**PROBLEM**
Could you report every line from the entries that includes the word "yaml"?

**RECORDS SHOWN**
========================================================================

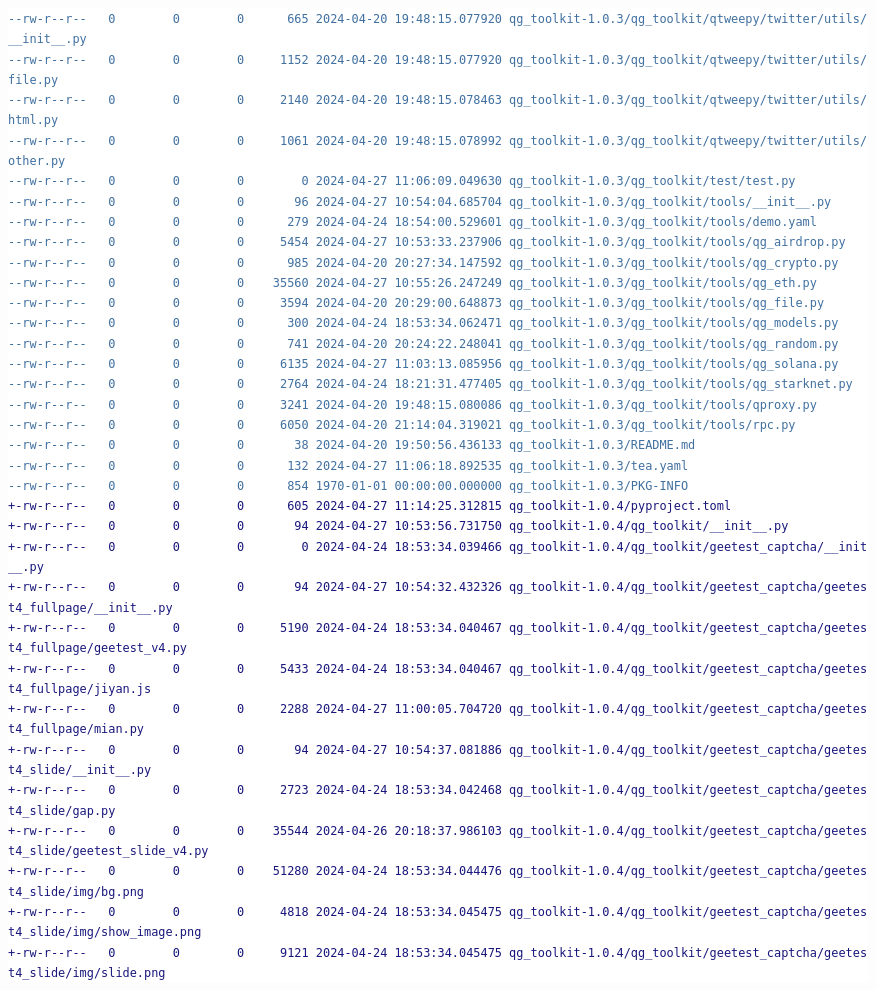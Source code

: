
 ```diff
--rw-r--r--   0        0        0      665 2024-04-20 19:48:15.077920 qg_toolkit-1.0.3/qg_toolkit/qtweepy/twitter/utils/__init__.py
--rw-r--r--   0        0        0     1152 2024-04-20 19:48:15.077920 qg_toolkit-1.0.3/qg_toolkit/qtweepy/twitter/utils/file.py
--rw-r--r--   0        0        0     2140 2024-04-20 19:48:15.078463 qg_toolkit-1.0.3/qg_toolkit/qtweepy/twitter/utils/html.py
--rw-r--r--   0        0        0     1061 2024-04-20 19:48:15.078992 qg_toolkit-1.0.3/qg_toolkit/qtweepy/twitter/utils/other.py
--rw-r--r--   0        0        0        0 2024-04-27 11:06:09.049630 qg_toolkit-1.0.3/qg_toolkit/test/test.py
--rw-r--r--   0        0        0       96 2024-04-27 10:54:04.685704 qg_toolkit-1.0.3/qg_toolkit/tools/__init__.py
--rw-r--r--   0        0        0      279 2024-04-24 18:54:00.529601 qg_toolkit-1.0.3/qg_toolkit/tools/demo.yaml
--rw-r--r--   0        0        0     5454 2024-04-27 10:53:33.237906 qg_toolkit-1.0.3/qg_toolkit/tools/qg_airdrop.py
--rw-r--r--   0        0        0      985 2024-04-20 20:27:34.147592 qg_toolkit-1.0.3/qg_toolkit/tools/qg_crypto.py
--rw-r--r--   0        0        0    35560 2024-04-27 10:55:26.247249 qg_toolkit-1.0.3/qg_toolkit/tools/qg_eth.py
--rw-r--r--   0        0        0     3594 2024-04-20 20:29:00.648873 qg_toolkit-1.0.3/qg_toolkit/tools/qg_file.py
--rw-r--r--   0        0        0      300 2024-04-24 18:53:34.062471 qg_toolkit-1.0.3/qg_toolkit/tools/qg_models.py
--rw-r--r--   0        0        0      741 2024-04-20 20:24:22.248041 qg_toolkit-1.0.3/qg_toolkit/tools/qg_random.py
--rw-r--r--   0        0        0     6135 2024-04-27 11:03:13.085956 qg_toolkit-1.0.3/qg_toolkit/tools/qg_solana.py
--rw-r--r--   0        0        0     2764 2024-04-24 18:21:31.477405 qg_toolkit-1.0.3/qg_toolkit/tools/qg_starknet.py
--rw-r--r--   0        0        0     3241 2024-04-20 19:48:15.080086 qg_toolkit-1.0.3/qg_toolkit/tools/qproxy.py
--rw-r--r--   0        0        0     6050 2024-04-20 21:14:04.319021 qg_toolkit-1.0.3/qg_toolkit/tools/rpc.py
--rw-r--r--   0        0        0       38 2024-04-20 19:50:56.436133 qg_toolkit-1.0.3/README.md
--rw-r--r--   0        0        0      132 2024-04-27 11:06:18.892535 qg_toolkit-1.0.3/tea.yaml
--rw-r--r--   0        0        0      854 1970-01-01 00:00:00.000000 qg_toolkit-1.0.3/PKG-INFO
+-rw-r--r--   0        0        0      605 2024-04-27 11:14:25.312815 qg_toolkit-1.0.4/pyproject.toml
+-rw-r--r--   0        0        0       94 2024-04-27 10:53:56.731750 qg_toolkit-1.0.4/qg_toolkit/__init__.py
+-rw-r--r--   0        0        0        0 2024-04-24 18:53:34.039466 qg_toolkit-1.0.4/qg_toolkit/geetest_captcha/__init__.py
+-rw-r--r--   0        0        0       94 2024-04-27 10:54:32.432326 qg_toolkit-1.0.4/qg_toolkit/geetest_captcha/geetest4_fullpage/__init__.py
+-rw-r--r--   0        0        0     5190 2024-04-24 18:53:34.040467 qg_toolkit-1.0.4/qg_toolkit/geetest_captcha/geetest4_fullpage/geetest_v4.py
+-rw-r--r--   0        0        0     5433 2024-04-24 18:53:34.040467 qg_toolkit-1.0.4/qg_toolkit/geetest_captcha/geetest4_fullpage/jiyan.js
+-rw-r--r--   0        0        0     2288 2024-04-27 11:00:05.704720 qg_toolkit-1.0.4/qg_toolkit/geetest_captcha/geetest4_fullpage/mian.py
+-rw-r--r--   0        0        0       94 2024-04-27 10:54:37.081886 qg_toolkit-1.0.4/qg_toolkit/geetest_captcha/geetest4_slide/__init__.py
+-rw-r--r--   0        0        0     2723 2024-04-24 18:53:34.042468 qg_toolkit-1.0.4/qg_toolkit/geetest_captcha/geetest4_slide/gap.py
+-rw-r--r--   0        0        0    35544 2024-04-26 20:18:37.986103 qg_toolkit-1.0.4/qg_toolkit/geetest_captcha/geetest4_slide/geetest_slide_v4.py
+-rw-r--r--   0        0        0    51280 2024-04-24 18:53:34.044476 qg_toolkit-1.0.4/qg_toolkit/geetest_captcha/geetest4_slide/img/bg.png
+-rw-r--r--   0        0        0     4818 2024-04-24 18:53:34.045475 qg_toolkit-1.0.4/qg_toolkit/geetest_captcha/geetest4_slide/img/show_image.png
+-rw-r--r--   0        0        0     9121 2024-04-24 18:53:34.045475 qg_toolkit-1.0.4/qg_toolkit/geetest_captcha/geetest4_slide/img/slide.png
```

========================================================================

**RESPONSE**
--rw-r--r--   0        0        0      279 2024-04-24 18:54:00.529601 qg_toolkit-1.0.3/qg_toolkit/tools/demo.yaml
--rw-r--r--   0        0        0      132 2024-04-27 11:06:18.892535 qg_toolkit-1.0.3/tea.yaml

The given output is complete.